● **Task instructions**: Whichever lines include the word "array", copy them as they appear in the data.

● **Available records**:
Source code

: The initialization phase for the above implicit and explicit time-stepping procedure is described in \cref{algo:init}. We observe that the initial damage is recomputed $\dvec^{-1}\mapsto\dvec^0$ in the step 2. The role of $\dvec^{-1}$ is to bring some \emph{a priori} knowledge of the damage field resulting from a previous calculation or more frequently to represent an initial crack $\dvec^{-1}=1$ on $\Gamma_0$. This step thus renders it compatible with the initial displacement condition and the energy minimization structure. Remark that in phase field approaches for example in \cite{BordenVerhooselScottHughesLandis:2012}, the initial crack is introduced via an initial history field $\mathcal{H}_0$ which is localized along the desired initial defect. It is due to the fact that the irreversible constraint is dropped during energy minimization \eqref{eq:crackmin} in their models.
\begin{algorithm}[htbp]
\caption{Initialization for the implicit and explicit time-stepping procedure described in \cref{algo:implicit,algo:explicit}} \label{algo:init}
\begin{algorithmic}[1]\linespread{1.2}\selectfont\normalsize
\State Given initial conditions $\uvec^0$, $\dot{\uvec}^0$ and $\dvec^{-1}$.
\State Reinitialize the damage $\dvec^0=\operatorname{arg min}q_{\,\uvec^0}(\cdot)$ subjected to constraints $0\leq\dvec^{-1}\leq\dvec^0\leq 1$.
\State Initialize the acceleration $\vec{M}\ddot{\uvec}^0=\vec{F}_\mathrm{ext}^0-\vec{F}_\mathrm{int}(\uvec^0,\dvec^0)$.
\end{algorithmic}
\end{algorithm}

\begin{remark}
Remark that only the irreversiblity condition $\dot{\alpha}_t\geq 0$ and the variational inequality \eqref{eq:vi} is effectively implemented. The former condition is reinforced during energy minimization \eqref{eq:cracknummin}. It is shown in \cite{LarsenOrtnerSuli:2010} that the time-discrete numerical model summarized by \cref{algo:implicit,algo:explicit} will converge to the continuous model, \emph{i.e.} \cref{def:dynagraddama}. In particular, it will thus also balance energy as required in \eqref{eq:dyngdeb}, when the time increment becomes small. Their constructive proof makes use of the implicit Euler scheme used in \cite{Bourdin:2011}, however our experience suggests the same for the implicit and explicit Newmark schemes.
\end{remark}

---

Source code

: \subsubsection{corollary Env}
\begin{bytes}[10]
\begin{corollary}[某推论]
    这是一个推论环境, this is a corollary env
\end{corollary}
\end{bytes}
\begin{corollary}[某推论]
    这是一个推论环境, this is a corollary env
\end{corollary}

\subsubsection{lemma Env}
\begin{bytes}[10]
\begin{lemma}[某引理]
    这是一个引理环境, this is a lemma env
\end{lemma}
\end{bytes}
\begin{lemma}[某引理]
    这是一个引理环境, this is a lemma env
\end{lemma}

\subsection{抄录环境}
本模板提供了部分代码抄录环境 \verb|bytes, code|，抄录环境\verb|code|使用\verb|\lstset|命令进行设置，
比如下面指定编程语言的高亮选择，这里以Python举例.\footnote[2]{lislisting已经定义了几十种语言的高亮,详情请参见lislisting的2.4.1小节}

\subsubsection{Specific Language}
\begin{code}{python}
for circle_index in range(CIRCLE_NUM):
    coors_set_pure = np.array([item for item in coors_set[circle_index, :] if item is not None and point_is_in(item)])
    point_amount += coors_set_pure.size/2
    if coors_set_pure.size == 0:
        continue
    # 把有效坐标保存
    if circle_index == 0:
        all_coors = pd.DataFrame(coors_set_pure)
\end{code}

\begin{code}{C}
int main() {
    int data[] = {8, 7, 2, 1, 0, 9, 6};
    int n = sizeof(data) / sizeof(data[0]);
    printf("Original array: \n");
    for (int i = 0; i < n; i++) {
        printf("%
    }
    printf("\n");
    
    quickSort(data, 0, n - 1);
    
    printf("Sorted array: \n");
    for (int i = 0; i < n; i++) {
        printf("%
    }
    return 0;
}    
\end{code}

● **Your solution**:
    coors_set_pure = np.array([item for item in coors_set[circle_index, :] if item is not None and point_is_in(item)])
    printf("Original array: \n");
    printf("Sorted array: \n");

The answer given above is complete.